[Collected data entries]
Segment Open
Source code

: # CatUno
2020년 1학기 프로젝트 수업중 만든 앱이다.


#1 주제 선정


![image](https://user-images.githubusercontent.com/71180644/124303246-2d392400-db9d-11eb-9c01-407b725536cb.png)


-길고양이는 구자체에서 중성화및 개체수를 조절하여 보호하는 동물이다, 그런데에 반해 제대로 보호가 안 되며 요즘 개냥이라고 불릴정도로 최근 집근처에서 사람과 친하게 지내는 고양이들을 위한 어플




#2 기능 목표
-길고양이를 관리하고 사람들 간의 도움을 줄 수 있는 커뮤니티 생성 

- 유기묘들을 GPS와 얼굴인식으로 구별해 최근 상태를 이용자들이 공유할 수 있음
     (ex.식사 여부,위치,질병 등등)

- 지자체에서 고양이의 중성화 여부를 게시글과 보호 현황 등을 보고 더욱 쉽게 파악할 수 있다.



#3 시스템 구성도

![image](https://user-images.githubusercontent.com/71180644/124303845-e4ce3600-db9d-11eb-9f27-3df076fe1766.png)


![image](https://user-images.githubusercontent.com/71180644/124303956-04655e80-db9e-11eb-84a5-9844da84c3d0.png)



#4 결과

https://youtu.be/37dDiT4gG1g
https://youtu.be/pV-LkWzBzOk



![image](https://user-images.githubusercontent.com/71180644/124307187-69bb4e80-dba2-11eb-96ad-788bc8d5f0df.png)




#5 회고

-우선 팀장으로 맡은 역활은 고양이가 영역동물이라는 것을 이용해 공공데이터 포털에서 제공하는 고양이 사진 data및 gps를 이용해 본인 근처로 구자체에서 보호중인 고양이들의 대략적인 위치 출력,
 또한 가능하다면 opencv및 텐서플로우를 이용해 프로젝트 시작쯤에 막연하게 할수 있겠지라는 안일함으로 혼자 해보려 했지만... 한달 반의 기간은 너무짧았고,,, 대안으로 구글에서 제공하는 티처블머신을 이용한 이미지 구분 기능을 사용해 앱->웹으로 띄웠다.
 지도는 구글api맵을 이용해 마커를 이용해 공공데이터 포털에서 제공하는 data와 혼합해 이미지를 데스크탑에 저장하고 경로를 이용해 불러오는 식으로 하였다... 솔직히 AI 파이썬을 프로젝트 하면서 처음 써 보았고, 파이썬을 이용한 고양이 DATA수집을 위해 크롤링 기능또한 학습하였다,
Segment Closed
Required action –
Show every line from the entries above in which "제공하는" appears.

Output for this task –
-우선 팀장으로 맡은 역활은 고양이가 영역동물이라는 것을 이용해 공공데이터 포털에서 제공하는 고양이 사진 data및 gps를 이용해 본인 근처로 구자체에서 보호중인 고양이들의 대략적인 위치 출력,
 또한 가능하다면 opencv및 텐서플로우를 이용해 프로젝트 시작쯤에 막연하게 할수 있겠지라는 안일함으로 혼자 해보려 했지만... 한달 반의 기간은 너무짧았고,,, 대안으로 구글에서 제공하는 티처블머신을 이용한 이미지 구분 기능을 사용해 앱->웹으로 띄웠다.
 지도는 구글api맵을 이용해 마커를 이용해 공공데이터 포털에서 제공하는 data와 혼합해 이미지를 데스크탑에 저장하고 경로를 이용해 불러오는 식으로 하였다... 솔직히 AI 파이썬을 프로젝트 하면서 처음 써 보았고, 파이썬을 이용한 고양이 DATA수집을 위해 크롤링 기능또한 학습하였다,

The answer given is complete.